== WHAT TO WORK ON ==
Pick every line out of the entries below that has the string "allowing", and copy it.

Segment Start: DATA FOR THE TASK

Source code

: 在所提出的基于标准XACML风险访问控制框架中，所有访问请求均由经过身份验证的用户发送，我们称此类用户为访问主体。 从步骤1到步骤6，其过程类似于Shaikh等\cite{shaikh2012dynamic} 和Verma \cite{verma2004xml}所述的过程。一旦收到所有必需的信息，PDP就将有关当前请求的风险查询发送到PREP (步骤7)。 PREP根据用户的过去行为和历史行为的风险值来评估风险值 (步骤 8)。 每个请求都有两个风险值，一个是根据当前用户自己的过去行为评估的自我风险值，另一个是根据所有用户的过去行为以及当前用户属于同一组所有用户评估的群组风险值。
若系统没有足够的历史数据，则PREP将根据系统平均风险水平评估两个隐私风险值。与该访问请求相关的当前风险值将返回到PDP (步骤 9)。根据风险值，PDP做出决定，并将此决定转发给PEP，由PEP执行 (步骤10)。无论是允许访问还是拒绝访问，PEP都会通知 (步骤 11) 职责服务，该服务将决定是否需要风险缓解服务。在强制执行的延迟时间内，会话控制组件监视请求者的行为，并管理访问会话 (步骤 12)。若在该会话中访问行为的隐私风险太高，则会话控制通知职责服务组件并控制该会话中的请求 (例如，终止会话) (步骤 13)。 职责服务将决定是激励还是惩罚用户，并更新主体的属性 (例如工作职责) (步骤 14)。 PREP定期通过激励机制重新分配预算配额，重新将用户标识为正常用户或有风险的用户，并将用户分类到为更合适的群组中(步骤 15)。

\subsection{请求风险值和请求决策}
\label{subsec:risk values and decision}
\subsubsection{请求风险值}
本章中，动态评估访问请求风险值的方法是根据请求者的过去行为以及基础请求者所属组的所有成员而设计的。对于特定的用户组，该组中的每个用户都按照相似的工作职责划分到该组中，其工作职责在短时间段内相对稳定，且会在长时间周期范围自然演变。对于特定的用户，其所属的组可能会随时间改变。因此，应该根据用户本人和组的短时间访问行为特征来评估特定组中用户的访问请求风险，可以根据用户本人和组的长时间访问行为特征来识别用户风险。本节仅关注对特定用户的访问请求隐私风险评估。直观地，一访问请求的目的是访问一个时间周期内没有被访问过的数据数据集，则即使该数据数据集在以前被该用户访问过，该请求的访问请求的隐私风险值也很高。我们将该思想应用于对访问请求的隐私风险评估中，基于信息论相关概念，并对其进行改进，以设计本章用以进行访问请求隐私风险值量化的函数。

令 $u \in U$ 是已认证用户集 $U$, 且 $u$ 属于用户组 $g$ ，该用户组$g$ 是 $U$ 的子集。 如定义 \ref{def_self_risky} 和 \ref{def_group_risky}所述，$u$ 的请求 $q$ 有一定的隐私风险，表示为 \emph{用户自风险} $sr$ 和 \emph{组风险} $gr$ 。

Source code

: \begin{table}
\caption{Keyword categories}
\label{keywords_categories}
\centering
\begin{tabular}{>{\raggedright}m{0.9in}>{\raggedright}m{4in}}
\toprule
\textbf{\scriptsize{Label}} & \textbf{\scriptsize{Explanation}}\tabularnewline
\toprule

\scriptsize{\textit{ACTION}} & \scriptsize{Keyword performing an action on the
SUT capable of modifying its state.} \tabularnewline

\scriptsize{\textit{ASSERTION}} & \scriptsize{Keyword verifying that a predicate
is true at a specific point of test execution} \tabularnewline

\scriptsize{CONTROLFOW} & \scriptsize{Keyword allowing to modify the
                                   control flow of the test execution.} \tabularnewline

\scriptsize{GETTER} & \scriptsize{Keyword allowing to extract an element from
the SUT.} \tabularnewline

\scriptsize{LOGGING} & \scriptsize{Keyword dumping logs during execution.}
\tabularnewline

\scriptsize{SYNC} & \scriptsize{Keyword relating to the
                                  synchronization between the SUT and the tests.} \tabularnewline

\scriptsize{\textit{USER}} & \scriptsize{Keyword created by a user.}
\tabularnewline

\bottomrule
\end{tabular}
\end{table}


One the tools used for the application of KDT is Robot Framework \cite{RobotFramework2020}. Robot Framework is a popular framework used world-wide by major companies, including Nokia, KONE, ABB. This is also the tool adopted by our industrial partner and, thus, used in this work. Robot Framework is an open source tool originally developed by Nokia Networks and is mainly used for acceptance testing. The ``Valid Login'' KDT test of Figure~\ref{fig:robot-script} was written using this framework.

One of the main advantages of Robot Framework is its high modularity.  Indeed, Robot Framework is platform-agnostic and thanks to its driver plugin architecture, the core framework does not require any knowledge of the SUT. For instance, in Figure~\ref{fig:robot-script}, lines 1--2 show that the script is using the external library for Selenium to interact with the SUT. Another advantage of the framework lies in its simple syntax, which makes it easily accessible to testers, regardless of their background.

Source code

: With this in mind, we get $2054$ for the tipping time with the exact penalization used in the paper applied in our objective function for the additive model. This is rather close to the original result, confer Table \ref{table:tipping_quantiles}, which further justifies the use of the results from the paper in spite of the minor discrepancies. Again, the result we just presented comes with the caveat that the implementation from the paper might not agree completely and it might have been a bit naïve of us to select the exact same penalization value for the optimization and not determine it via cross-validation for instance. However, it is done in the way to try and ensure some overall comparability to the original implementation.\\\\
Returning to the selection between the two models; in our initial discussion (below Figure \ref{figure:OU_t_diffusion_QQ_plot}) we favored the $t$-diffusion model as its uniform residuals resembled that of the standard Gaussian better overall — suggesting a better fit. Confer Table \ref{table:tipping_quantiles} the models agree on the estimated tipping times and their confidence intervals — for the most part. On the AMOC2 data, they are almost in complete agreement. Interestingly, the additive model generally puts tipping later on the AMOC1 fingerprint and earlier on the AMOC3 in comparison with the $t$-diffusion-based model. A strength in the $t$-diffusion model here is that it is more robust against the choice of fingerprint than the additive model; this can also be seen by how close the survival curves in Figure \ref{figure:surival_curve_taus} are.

Segment End: DATA FOR THE TASK

== SOLUTION TO THE EXERCISE ==
\scriptsize{CONTROLFOW} & \scriptsize{Keyword allowing to modify the
\scriptsize{GETTER} & \scriptsize{Keyword allowing to extract an element from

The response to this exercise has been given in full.